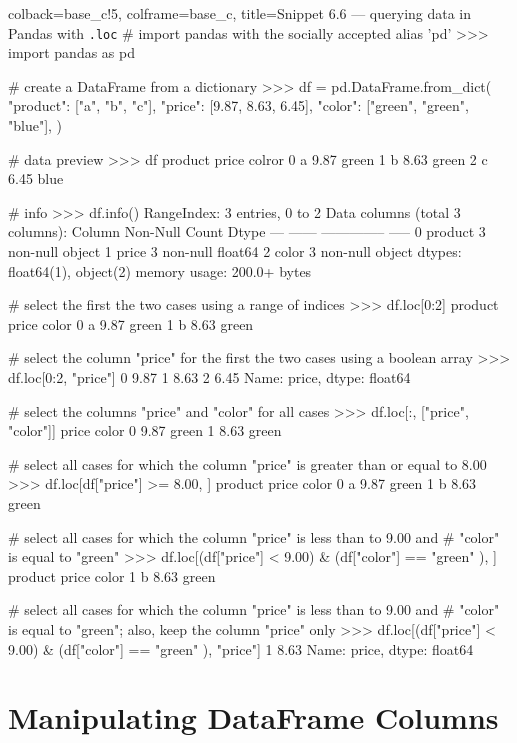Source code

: \documentclass[a4paper,11pt]{book}
\numberwithin{figure}{chapter}
\numberwithin{table}{chapter}
\begin{document}
\begin{pythoncode}[linenos=True]{colback=base_c!5, colframe=base_c, title=\sffamily Snippet 6.6 --- querying data in Pandas with \texttt{.loc}}
# import pandas with the socially accepted alias 'pd'
>>> import pandas as pd

# create a DataFrame from a dictionary
>>> df = pd.DataFrame.from_dict(
        {
            "product": ["a", "b", "c"],
            "price": [9.87, 8.63, 6.45],
            "color": ["green", "green", "blue"],
        }
    )

# data preview
>>> df
  product  price colror
0       a   9.87  green
1       b   8.63  green
2       c   6.45   blue

# info 
>>> df.info()
RangeIndex: 3 entries, 0 to 2
Data columns (total 3 columns):
     Column   Non-Null Count  Dtype  
---  ------   --------------  -----  
 0   product  3 non-null      object 
 1   price    3 non-null      float64
 2   color   3 non-null      object 
dtypes: float64(1), object(2)
memory usage: 200.0+ bytes

# select the first the two cases using a range of indices
>>> df.loc[0:2]
      product  price  color
    0       a   9.87  green
    1       b   8.63  green

# select the column "price" for the first the two cases using a boolean array
>>> df.loc[0:2, "price"]
0    9.87
1    8.63
2    6.45
Name: price, dtype: float64

# select the columns "price" and "color" for all cases
>>> df.loc[:, ["price", "color"]]
   price  color
0   9.87  green
1   8.63  green

# select all cases for which the column "price" is greater than or equal to 8.00
>>> df.loc[df["price"] >= 8.00, ]
  product  price  color
0       a   9.87  green
1       b   8.63  green

# select all cases for which the column "price" is less than to 9.00 and 
# "color" is equal to "green"
>>> df.loc[(df["price"] < 9.00) & (df["color"] == "green" ), ]
  product  price  color
1       b   8.63  green

# select all cases for which the column "price" is less than to 9.00 and 
# "color" is equal to "green"; also, keep the column "price" only
>>> df.loc[(df["price"] < 9.00) & (df["color"] == "green" ), "price"]
1    8.63
Name: price, dtype: float64
\end{pythoncode}
\clearpage

\section{Manipulating DataFrame Columns}
\label{sec:manipulating_df_columns}
\end{document}
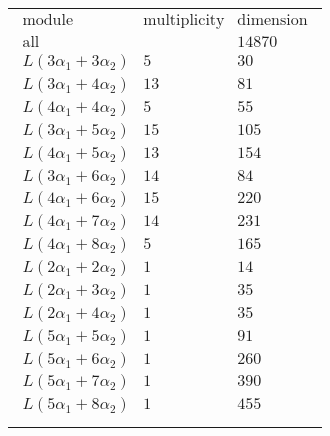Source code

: \documentclass[crop,border=2mm]{standalone}
\begin{document}
\begin{tabular}{l}
$\displaystyle
\begin{array}{rll}
	\text{module}&\text{multiplicity}&\text{dimension} \\ \hline \text{all}&&14870 \\
	L\left( 3\alpha_{1}+ 3\alpha_{2}\right)&5&30\\
	L\left( 3\alpha_{1}+ 4\alpha_{2}\right)&13&81\\
	L\left( 4\alpha_{1}+ 4\alpha_{2}\right)&5&55\\
	L\left( 3\alpha_{1}+ 5\alpha_{2}\right)&15&105\\
	L\left( 4\alpha_{1}+ 5\alpha_{2}\right)&13&154\\
	L\left( 3\alpha_{1}+ 6\alpha_{2}\right)&14&84\\
	L\left( 4\alpha_{1}+ 6\alpha_{2}\right)&15&220\\
	L\left( 4\alpha_{1}+ 7\alpha_{2}\right)&14&231\\
	L\left( 4\alpha_{1}+ 8\alpha_{2}\right)&5&165\\
	L\left( 2\alpha_{1}+ 2\alpha_{2}\right)&1&14\\
	L\left( 2\alpha_{1}+ 3\alpha_{2}\right)&1&35\\
	L\left( 2\alpha_{1}+ 4\alpha_{2}\right)&1&35\\
	L\left( 5\alpha_{1}+ 5\alpha_{2}\right)&1&91\\
	L\left( 5\alpha_{1}+ 6\alpha_{2}\right)&1&260\\
	L\left( 5\alpha_{1}+ 7\alpha_{2}\right)&1&390\\
	L\left( 5\alpha_{1}+ 8\alpha_{2}\right)&1&455
\end{array}
$ \\ \\

\end{tabular}
\end{document}
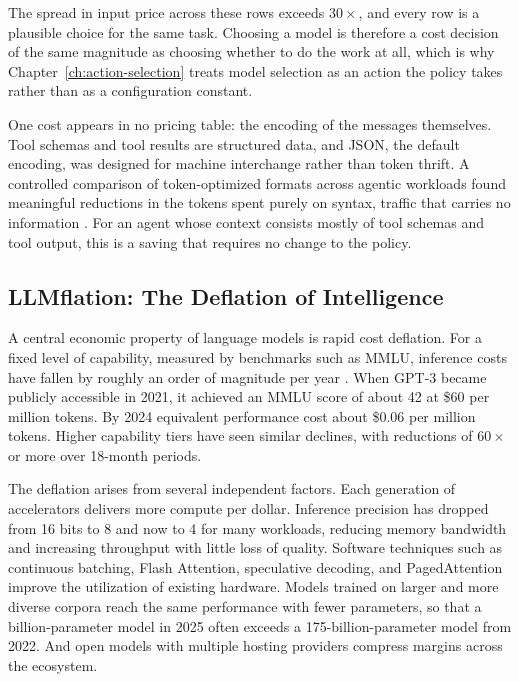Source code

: \documentclass[11pt]{book}
\begin{document}
The spread in input price across these rows exceeds $30\times$, and every row is a plausible choice for the same task. Choosing a model is therefore a cost decision of the same magnitude as choosing whether to do the work at all, which is why Chapter~\ref{ch:action-selection} treats model selection as an action the policy takes rather than as a configuration constant.

One cost appears in no pricing table: the encoding of the messages themselves. Tool schemas and tool results are structured data, and JSON, the default encoding, was designed for machine interchange rather than token thrift. A controlled comparison of token-optimized formats across agentic workloads found meaningful reductions in the tokens spent purely on syntax, traffic that carries no information \cite{notation2026}. For an agent whose context consists mostly of tool schemas and tool output, this is a saving that requires no change to the policy.

\subsection{LLMflation: The Deflation of Intelligence}

A central economic property of language models is rapid cost deflation. For a fixed level of capability, measured by benchmarks such as MMLU, inference costs have fallen by roughly an order of magnitude per year \cite{llmflation2024, epochpricing2025}. When GPT-3 became publicly accessible in 2021, it achieved an MMLU score of about 42 at \$60 per million tokens. By 2024 equivalent performance cost about \$0.06 per million tokens. Higher capability tiers have seen similar declines, with reductions of $60\times$ or more over 18-month periods.

The deflation arises from several independent factors. Each generation of accelerators delivers more compute per dollar. Inference precision has dropped from 16 bits to 8 and now to 4 for many workloads, reducing memory bandwidth and increasing throughput with little loss of quality. Software techniques such as continuous batching, Flash Attention, speculative decoding, and PagedAttention improve the utilization of existing hardware. Models trained on larger and more diverse corpora reach the same performance with fewer parameters, so that a billion-parameter model in 2025 often exceeds a 175-billion-parameter model from 2022. And open models with multiple hosting providers compress margins across the ecosystem.
\end{document}
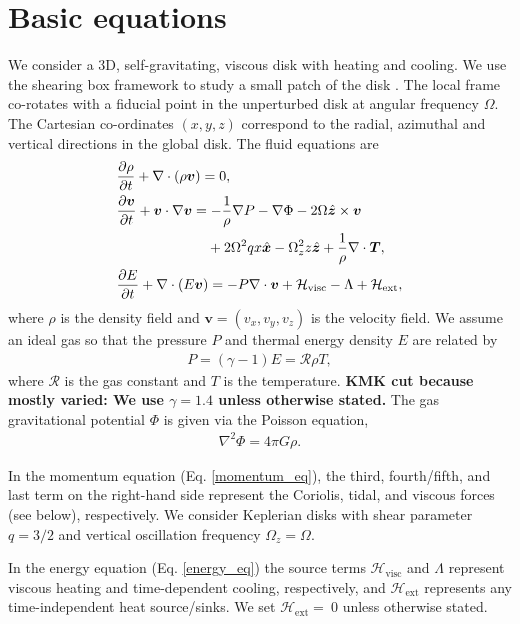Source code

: \section{Basic equations}\label{basic}
We consider a 3D, self-gravitating,
viscous disk with heating and cooling. We use the shearing box framework to
study a small patch of the disk \citep{goldreich65}. The local frame
co-rotates with a fiducial point in the unperturbed disk at angular
frequency $\Omega$. The Cartesian co-ordinates $(x,y,z)$ correspond
to the radial, azimuthal and vertical directions in the global disk. 
The fluid equations are
\begin{align}
  &\frac{\p\rho}{\p t} + \nabla\cdot\left(\rho\bm{v}\right) = 0, \\
  & \frac{\p\bm{v}}{\p t} + \bm{v}\cdot\nabla\bm{v} =
  -\frac{1}{\rho}\nabla P - \nabla\Phi - 2\Omega\hat{\bm{z}}\times\bm{v}\notag\\ & 
  \phantom{\frac{\p\bm{v}}{\p t} + \bm{v}\cdot\nabla\bm{v} =}
  +2\Omega^2qx\hat{\bm{x}} -\Omega_z^2z\hat{\bm{z}} 
   + \frac{1}{\rho}\nabla\cdot\bm{T},\label{momentum_eq}\\
  & \frac{\p E}{\p t} + \nabla\cdot\left(E\bm{v}\right) = - P
  \nabla\cdot\bm{v} + \mathcal{H}_\mathrm{visc} - \Lambda +
  \mathcal{H}_\mathrm{ext} ,\label{energy_eq}
\end{align} 
where $\rho$ is the density field and $\bm{v} = (v_x, v_y, v_z)$ is
the velocity field. 
We assume an ideal gas so that the pressure $P$ and thermal energy
density $E$ are related by  
\begin{align}
  P = (\gamma-1)E = \mathcal{R}\rho T, 
\end{align}
where $\mathcal{R}$ is the gas constant and $T$ is the temperature. {\bf KMK cut because 
mostly varied: We
use $\gamma=1.4$ unless otherwise stated.} The gas 
gravitational potential $\Phi$ is given via the Poisson equation,  
\begin{align}
 \nabla^2\Phi = 4 \pi G \rho. 
\end{align}


In the momentum equation (Eq. \ref{momentum_eq}), the third,
fourth/fifth, and last term on the right-hand side represent the Coriolis, 
tidal, and viscous forces (see below), respectively. We consider    
Keplerian disks with shear parameter $q=3/2$ and vertical oscillation 
frequency $\Omega_z=\Omega$.  

In the energy equation (Eq. \ref{energy_eq}) the source terms 
$\mathcal{H}_\mathrm{visc}$ and $\Lambda$
represent viscous heating and time-dependent cooling, 
respectively, and $\mathcal{H}_\mathrm{ext}$ represents any
time-independent heat source/sinks. We set
$\mathcal{H}_\mathrm{ext}=~0$ unless otherwise stated.  


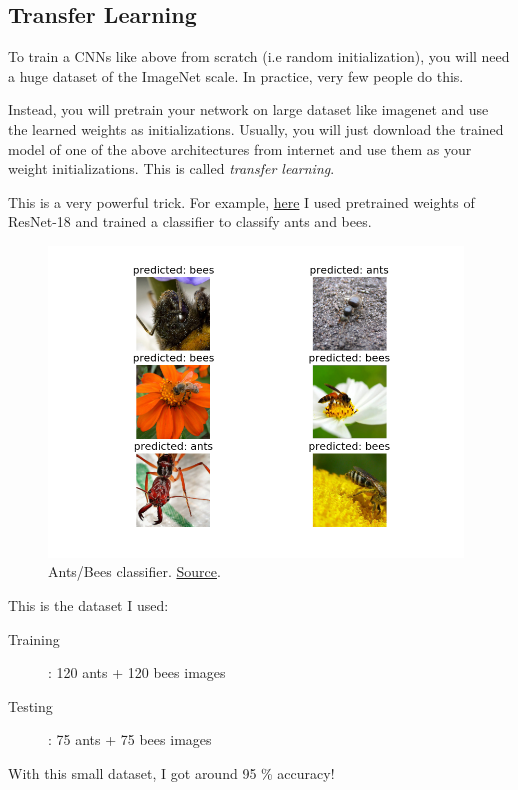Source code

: \documentclass[a4paper]{tufte-handout}
\begin{document}
\subsection{Transfer Learning}\label{transfer-learning}

To train a CNNs like above from scratch (i.e random initialization), you
will need a huge dataset of the ImageNet scale. In practice, very few
people do this.

Instead, you will pretrain your network on large dataset like imagenet
and use the learned weights as initializations. Usually, you will just
download the trained model of one of the above architectures from
internet and use them as your weight initializations. This is called
\emph{transfer learning}.

This is a very powerful trick. For example,
\href{http://pytorch.org/tutorials/beginner/transfer_learning_tutorial.html}{here}
I used pretrained weights of ResNet-18 and trained a classifier to
classify ants and bees.

\begin{figure}
\includegraphics[width=110mm]{transfer_learning.png}
\caption{Ants/Bees classifier.
\href{http://pytorch.org/tutorials/beginner/transfer_learning_tutorial.html}{Source}.
}  
\end{figure}

This is the dataset I used:
\begin{description}
\item[Training]: 120 ants + 120 bees images
\item[Testing]: 75 ants + 75 bees images
\end{description}

With this small dataset, I got around 95 \% accuracy!
\end{document}
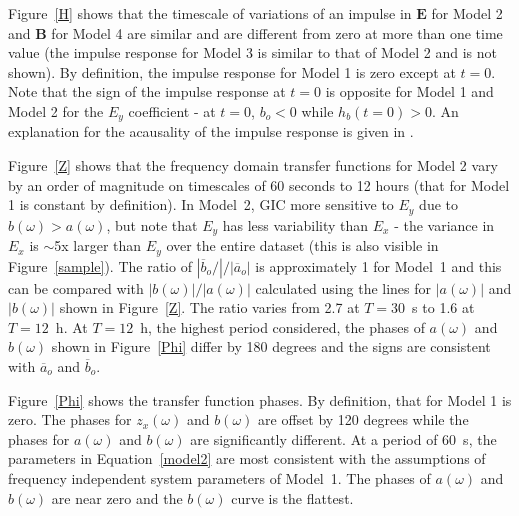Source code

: \documentclass[draft,linenumbers]{agujournal2018}
\begin{document}
Figure~\ref{H} shows that the timescale of variations of an impulse in $\mathbf{E}$ for Model 2 and $\mathbf{B}$ for Model 4 are similar and are different from zero at more than one time value (the impulse response for Model 3 is similar to that of Model 2 and is not shown). By definition, the impulse response for Model 1 is zero except at $t=0$. Note that the sign of the impulse response at $t=0$ is opposite for Model 1 and Model 2 for the $E_y$ coefficient - at $t=0$, $b_o < 0$ while $h_b(t=0)>0$. An explanation for the acausality of the impulse response is given in \cite{Kelbert2017}.

Figure~\ref{Z} shows that the frequency domain transfer functions for Model 2 vary by an order of magnitude on timescales of 60 seconds to 12 hours (that for Model 1 is constant by definition). In Model~2, GIC more sensitive to $E_y$ due to $b(\omega) > a(\omega)$, but note that $E_y$ has less variability than $E_x$ - the variance in $E_x$ is $\sim$5x larger than $E_y$ over the entire dataset (this is also visible in Figure~\ref{sample}). The ratio of $|\overline{b}_o/|/|\overline{a}_o|$ is approximately 1 for Model~1 and this can be compared with $|b(\omega)|/|a(\omega)|$ calculated using the lines for $|a(\omega)|$ and $|b(\omega)|$ shown in Figure~\ref{Z}. The ratio varies from 2.7 at $T=30$~s to 1.6 at $T=12$~h. At $T=12$~h, the highest period considered, the phases of $a(\omega)$ and $b(\omega)$ shown in Figure~\ref{Phi} differ by 180 degrees and the signs are consistent with $\overline{a}_o$ and $\overline{b}_o$. 

Figure~\ref{Phi} shows the transfer function phases. By definition, that for Model 1 is zero. The phases for $z_x(\omega)$ and $b(\omega)$ are offset by 120 degrees while the phases for $a(\omega)$ and $b(\omega)$ are significantly different.  At a period of $60$~s, the parameters in Equation~\ref{model2} are most consistent with the assumptions of frequency independent system parameters of Model~1. The phases of $a(\omega)$ and $b(\omega)$ are near zero and the $b(\omega)$ curve is the flattest.


\end{document}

===

▸ **ASSIGNMENT**
Repeat exactly the lines from the first line of the records above through the line containing "colframe=base_c, title=\sffamily Snippet", leaving out the pictures.

▸ **WRITTEN RESPONSE**
Source code

: \documentclass[a4paper,11pt]{book}
\numberwithin{figure}{chapter}
\numberwithin{table}{chapter}
\begin{document}
\begin{pythoncode}[linenos=True]{colback=base_c!5, colframe=base_c, title=\sffamily Snippet 6.6 --- querying data in Pandas with \texttt{.loc}}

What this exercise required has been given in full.